After two "whuppings" from Favre in 2009, the Packers found a measure of revenge in 2010, beating he and the Vikings 28-24 on Oct. 24 at Lambeau Field in the first matchup of NFC North Division rivals this season. In that game, Favre threw three interceptions and suffered two fractures in his left ankle, beginning what has been a turnaround moment for both teams this season.
The Packers ended a two-game losing skid that night, and including the win over the Vikings, they have won three straight to find themselves tied with the Bears for first at 6-3 in the North.
The Vikings, on the other hand, have dropped three of their last four games putting them in third place in the North at 3-6 running out of games to contend for a playoff spot.
For Favre, the news has been even worse. In addition to his ankle issues and a badly cut chin that required stitches in a game against the Patriots on Oct. 31, reports of a right shoulder injury surfaced this week. Still, he is expected to start against the Packers, with little reason to believe that his consecutive-starts streak of 294 games will be snapped any time soon.
"(Favre) wouldn't be here if he didn't give us the best chance to win," Vikings coach Brad Childress told the Green Bay media Wednesday. "Obviously, it was up in the air a couple weeks ago with where he was at injury-wise. But he's the guy that gives us the best chance to win."
Though Favre leads the NFL with 16 interceptions and five fumbles lost and is rated 31st (at 72.2) among 34 quarterbacks, the Packers believe he has the ability to rise up. They saw that first-hand when Favre nearly led a Vikings comeback at Lambeau last month, and just over two weeks ago he led a thrilling comeback over the Cardinals at Mall of America Field. Down 24-10 late in the fourth quarter, he improbably rallied the Vikings with two touchdown drives to force overtime and an eventual victory. His 446-yard performance that day — on 36-of-47 passing — was a career high.
"You can't count him out regardless of what's going on this season for them, regardless of what's going on in the game early," said Packers defensive end Cullen Jenkins. "He's always capable of putting something together that can bring them back. You can't just go into the game thinking they're not going to be a good team or you can't go in thinking, ‘We've jumped on them early. We're fine.' You've got to play him for the whole 60 minutes. You can't relax."
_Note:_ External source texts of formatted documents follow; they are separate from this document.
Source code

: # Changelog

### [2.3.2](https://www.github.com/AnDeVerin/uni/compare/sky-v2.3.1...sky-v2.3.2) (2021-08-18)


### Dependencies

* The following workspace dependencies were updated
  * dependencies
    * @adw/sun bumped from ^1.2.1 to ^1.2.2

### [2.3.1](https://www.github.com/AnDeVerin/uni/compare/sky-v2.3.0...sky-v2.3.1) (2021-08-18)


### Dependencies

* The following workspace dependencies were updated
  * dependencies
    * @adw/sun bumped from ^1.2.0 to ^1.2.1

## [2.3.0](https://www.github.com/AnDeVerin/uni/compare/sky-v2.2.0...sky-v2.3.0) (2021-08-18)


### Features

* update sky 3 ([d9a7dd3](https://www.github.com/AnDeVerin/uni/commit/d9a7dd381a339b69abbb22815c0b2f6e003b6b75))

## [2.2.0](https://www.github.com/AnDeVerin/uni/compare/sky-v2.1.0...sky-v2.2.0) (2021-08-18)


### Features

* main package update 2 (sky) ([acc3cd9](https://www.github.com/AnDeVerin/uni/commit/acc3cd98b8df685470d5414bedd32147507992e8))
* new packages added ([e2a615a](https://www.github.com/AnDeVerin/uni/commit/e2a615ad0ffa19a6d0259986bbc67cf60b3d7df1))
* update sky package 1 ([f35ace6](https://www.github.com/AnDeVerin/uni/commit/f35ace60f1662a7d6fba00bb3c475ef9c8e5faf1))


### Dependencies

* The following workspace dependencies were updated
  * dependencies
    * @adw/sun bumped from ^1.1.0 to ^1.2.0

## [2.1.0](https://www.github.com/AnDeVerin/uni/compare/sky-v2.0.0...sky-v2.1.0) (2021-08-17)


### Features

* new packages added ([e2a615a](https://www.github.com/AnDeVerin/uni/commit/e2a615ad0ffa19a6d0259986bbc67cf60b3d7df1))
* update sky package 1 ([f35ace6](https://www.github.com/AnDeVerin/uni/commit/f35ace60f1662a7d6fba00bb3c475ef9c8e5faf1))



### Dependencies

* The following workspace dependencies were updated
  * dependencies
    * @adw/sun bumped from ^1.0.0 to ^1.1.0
Go a little deeper into history and it shows that Favre, even at an older age, can be dangerous when he is down. In addition to the many injuries over his career from which he has recovered quickly to post incredible games, he has shown a bounce-back mentality over the long haul, even in his older age.
In 2007, after posting his worst back-to-back seasons individually and based on team record, Favre rebounded at age 38 to post one of the best seasons of his career (a 95.7 passer rating) while leading the Packers to the NFC championship game.
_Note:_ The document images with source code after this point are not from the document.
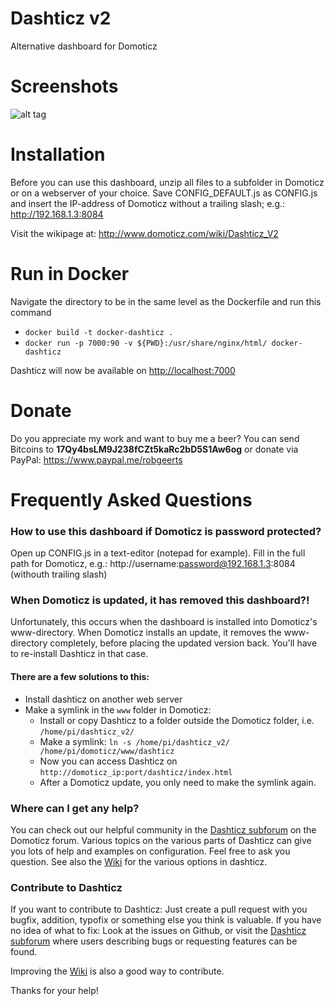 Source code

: # Dashticz v2
Alternative dashboard for Domoticz




# Screenshots
![alt tag](http://i.imgur.com/9DBcpNd.jpg)




# Installation
Before you can use this dashboard, unzip all files to a subfolder in Domoticz or on a webserver of your choice.
Save CONFIG_DEFAULT.js as CONFIG.js and insert the IP-address of Domoticz without a trailing slash; e.g.: http://192.168.1.3:8084


Visit the wikipage at: http://www.domoticz.com/wiki/Dashticz_V2

# Run in Docker
Navigate the directory to be in the same level as the Dockerfile and run this command
- `docker build -t docker-dashticz .`
- `docker run -p 7000:90 -v ${PWD}:/usr/share/nginx/html/ docker-dashticz`

Dashticz will now be available on [http://localhost:7000]()


# Donate
Do you appreciate my work and want to buy me a beer? You can send Bitcoins to <b>17Qy4bsLM9J238fCZt5kaRc2bD5S1Aw6og</b> or donate via PayPal: https://www.paypal.me/robgeerts


# Frequently Asked Questions

### How to use this dashboard if Domoticz is password protected?
Open up CONFIG.js in a text-editor (notepad for example).
Fill in the full path for Domoticz, e.g.: http://username:password@192.168.1.3:8084 (withouth trailing slash)

### When Domoticz is updated, it has removed this dashboard?!
Unfortunately, this occurs when the dashboard is installed into Domoticz's www-directory.
When Domoticz installs an update, it removes the www-directory completely, before placing the updated version back. 
You'll have to re-install Dashticz in that case.

#### There are a few solutions to this:
- Install dashticz on another web server
- Make a symlink in the `www` folder in Domoticz: 
  - Install or copy Dashticz to a folder outside the Domoticz folder, i.e. `/home/pi/dashticz_v2/`
  - Make a symlink: `ln -s /home/pi/dashticz_v2/ /home/pi/domoticz/www/dashticz`
  - Now you can access Dashticz on `http://domoticz_ip:port/dashticz/index.html`
  - After a Domoticz update, you only need to make the symlink again.

### Where can I get any help?
You can check out our helpful community in the [Dashticz subforum](https://www.domoticz.com/forum/viewforum.php?f=67) on the Domoticz forum. Various topics on the various parts of Dashticz can give you lots of help and examples on configuration. Feel free to ask you question.
See also the [Wiki](http://www.domoticz.com/wiki/Dashticz_V2) for the various options in dashticz.

### Contribute to Dashticz
If you want to contribute to Dashticz: Just create a pull request with you bugfix, addition, typofix or something else you think is valuable. If you have no idea of what to fix: Look at the issues on Github, or visit the [Dashticz subforum](https://www.domoticz.com/forum/viewforum.php?f=67) where users describing bugs or requesting features can be found.

Improving the [Wiki](http://www.domoticz.com/wiki/Dashticz_V2) is also a good way to contribute.

Thanks for your help!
In 2009, after a 22-interception season with the Jets in which the bottom fell out over the final two months, Favre worked his way to Minnesota and posted the best statistical season of his career (107.2 rating) leading the Vikings to the NFC championship at 40 years old.
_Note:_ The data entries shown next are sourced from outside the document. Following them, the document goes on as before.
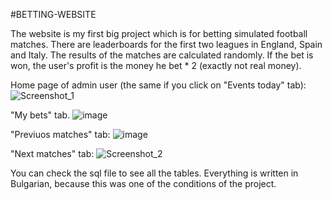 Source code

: #BETTING-WEBSITE

The website is my first big project which is for betting simulated football matches. There are leaderboards for the first two leagues in England, Spain and Italy. The results of the matches are calculated randomly. If the bet is won, the user's profit is the money he bet * 2 (exactly not real money).

Home page of admin user (the same if you click on "Events today" tab):
![Screenshot_1](https://user-images.githubusercontent.com/95773359/236321746-3a73414a-a8ac-48a8-892f-cda6c0dba977.png)

"My bets" tab.
![image](https://user-images.githubusercontent.com/95773359/236321990-ed19abd5-26d5-484c-99a9-bed67430ae6b.png)

"Previuos matches" tab:
![image](https://user-images.githubusercontent.com/95773359/236322515-c5320d22-e61a-4285-a04e-37618d73d4ea.png)

"Next matches" tab:
![Screenshot_2](https://user-images.githubusercontent.com/95773359/236325722-0015b123-5c95-442b-858a-613d85f703cb.png)

You can check the sql file to see all the tables.
Everything is written in Bulgarian, because this was one of the conditions of the project.
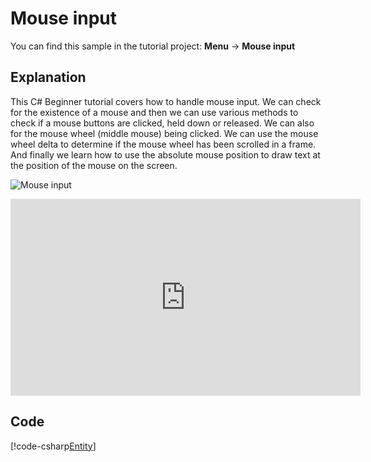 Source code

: # Mouse input
You can find this sample in the tutorial project: **Menu** &rarr; **Mouse input** 

## Explanation
This C# Beginner tutorial covers how to handle mouse input. We can check for the existence of a mouse and then we can use various methods to check if a mouse buttons are clicked, held down or released. We can also for the mouse wheel (middle mouse) being clicked. We can use the mouse wheel delta to determine if the mouse wheel has been scrolled in a frame. And finally we learn how to use the absolute mouse position to draw text at the position of the mouse on the screen.

![Mouse input](media/mouse-input.webp)

<iframe width="560" height="315" src="https://www.youtube.com/embed/HuA80JIZ8hA" frameborder="0" allow="accelerometer; autoplay; encrypted-media; gyroscope; picture-in-picture" allowfullscreen></iframe>

## Code
[!code-csharp[Entity](..\..\..\..\stride\samples\Tutorials\CSharpBeginner\CSharpBeginner\CSharpBeginner.Game\Code\MouseInputDemo.cs)]
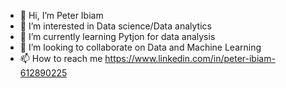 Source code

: - 👋 Hi, I’m Peter Ibiam
- 👀 I’m interested in Data science/Data analytics
- 🌱 I’m currently learning Pytjon for data analysis
- 💞️ I’m looking to collaborate on Data and Machine Learning
- 📫 How to reach me https://www.linkedin.com/in/peter-ibiam-612890225

<!---
peteribiam09/peteribiam09 is a ✨ special ✨ repository because its `README.md` (this file) appears on your GitHub profile.
You can click the Preview link to take a look at your changes.
--->
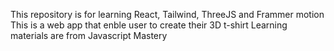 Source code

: This repository is for learning React, Tailwind, ThreeJS and Frammer motion
This is a web app that enble user to create their 3D t-shirt 
Learning materials are from Javascript Mastery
So, while Favre might be playing worse than he has entering his three previous matchups with the Packers, nothing will be taken for granted. At least that would seem to be the sentiment from his opponent this week, including its head coach.
"I think anytime Brett Favre takes the field, he gives your football team a chance to win," said Mike McCarthy. "I expect to see him play the way he's always played. He's a true competitor. What he's established in this league speaks for itself."